Aliases for TMPRSS2 Gene
External Ids for TMPRSS2 Gene
Previous GeneCards Identifiers for TMPRSS2 Gene
This gene encodes a protein that belongs to the serine protease family. The encoded protein contains a type II transmembrane domain, a receptor class A domain, a scavenger receptor cysteine-rich domain and a protease domain. Serine proteases are known to be involved in many physiological and pathological processes. This gene was demonstrated to be up-regulated by androgenic hormones in prostate cancer cells and down-regulated in androgen-independent prostate cancer tissue. The protease domain of this protein is thought to be cleaved and secreted into cell media after autocleavage. This protein also facilitates entry of viruses into host cells by proteolytically cleaving and activating viral envelope glycoproteins. Viruses found to use this protein for cell entry include Influenza virus and the human coronaviruses HCoV-229E, MERS-CoV, SARS-CoV and SARS-CoV-2 (COVID-19 virus). Alternatively spliced transcript variants encoding different isoforms have been found for this gene. [provided by RefSeq, Apr 2020]
GeneCards Summary for TMPRSS2 Gene
TMPRSS2 (Transmembrane Serine Protease 2) is a Protein Coding gene. Diseases associated with TMPRSS2 include Covid-19 and Influenza. Among its related pathways are Transcriptional misregulation in cancer and Coregulation of Androgen receptor activity. Gene Ontology (GO) annotations related to this gene include serine-type endopeptidase activity and scavenger receptor activity. An important paralog of this gene is TMPRSS3.
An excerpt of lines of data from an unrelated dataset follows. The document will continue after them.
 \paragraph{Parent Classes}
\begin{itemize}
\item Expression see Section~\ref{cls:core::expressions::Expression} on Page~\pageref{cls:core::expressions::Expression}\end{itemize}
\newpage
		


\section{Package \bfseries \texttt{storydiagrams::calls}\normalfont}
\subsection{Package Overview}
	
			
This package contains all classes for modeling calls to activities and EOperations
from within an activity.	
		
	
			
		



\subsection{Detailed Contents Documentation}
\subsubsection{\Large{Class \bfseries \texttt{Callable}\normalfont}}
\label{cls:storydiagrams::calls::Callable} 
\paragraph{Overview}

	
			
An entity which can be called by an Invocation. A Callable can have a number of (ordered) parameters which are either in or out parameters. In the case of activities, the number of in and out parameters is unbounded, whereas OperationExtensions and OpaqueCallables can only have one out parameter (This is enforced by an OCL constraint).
UniProtKB/Swiss-Prot Summary for TMPRSS2 Gene
Plasma membrane-anchored serine protease that participates in proteolytic cascades of relevance for the normal physiologic function of the prostate (PubMed:25122198). Androgen-induced TMPRSS2 activates several substrates that include pro-hepatocyte growth factor/HGF, the protease activated receptor-2/F2RL1 or matriptase/ST14 leading to extracellular matrix disruption and metastasis of prostate cancer cells (PubMed:15537383, PubMed:26018085, PubMed:25122198). In addition, activates trigeminal neurons and contribute to both spontaneous pain and mechanical allodynia (By similarity).
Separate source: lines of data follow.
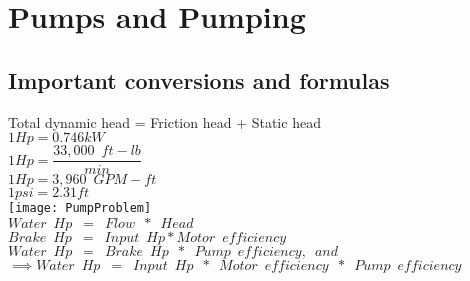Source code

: 
\chapter{Pumps and Pumping}


\section{Important conversions and formulas}

Total dynamic head = Friction head + Static head\\
\vspace{0.3cm}
$1Hp=0.746kW$\\
\vspace{0.3cm}
$1Hp=\dfrac{33,000 \enspace ft-lb}{min}$\\
\vspace{0.3cm}
$1Hp=3,960 \enspace GPM-ft$\\
\vspace{0.3cm}
$1psi=2.31ft$\\
\vspace{0.3cm}
\texttt{[image: PumpProblem]}\\
\vspace{0.3cm}
$Water \enspace Hp \enspace = \enspace Flow \enspace *  \enspace Head$\\
\vspace{0.3cm}
$Brake  \enspace Hp \enspace = \enspace Input \enspace Hp*Motor \enspace efficiency$\\
\vspace{0.3cm}
$Water  \enspace Hp \enspace = \enspace Brake \enspace Hp \enspace * \enspace Pump  \enspace efficiency,  \enspace and$\\
\vspace{0.3cm}
$\implies Water  \enspace  Hp \enspace = \enspace Input  \enspace  Hp \enspace * \enspace Motor  \enspace efficiency \enspace * \enspace Pump  \enspace efficiency$\\

\newpage
\thispagestyle{empty}

\newpage

\thispagestyle{empty}

\newpage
(Microbial infection) Facilitates human coronaviruses SARS-CoV and SARS-CoV-2 infections via two independent mechanisms, proteolytic cleavage of ACE2 receptor which promotes viral uptake, and cleavage of coronavirus spike glycoproteins which activates the glycoprotein for host cell entry (PubMed:24227843, PubMed:32142651, PubMed:32404436). Proteolytically cleaves and activates the spike glycoproteins of human coronavirus 229E (HCoV-229E) and human coronavirus EMC (HCoV-EMC) and the fusion glycoproteins F0 of Sendai virus (SeV), human metapneumovirus (HMPV), human parainfluenza 1, 2, 3, 4a and 4b viruses (HPIV). Essential for spread and pathogenesis of influenza A virus (strains H1N1, H3N2 and H7N9); involved in proteolytic cleavage and activation of hemagglutinin (HA) protein which is essential for viral infectivity.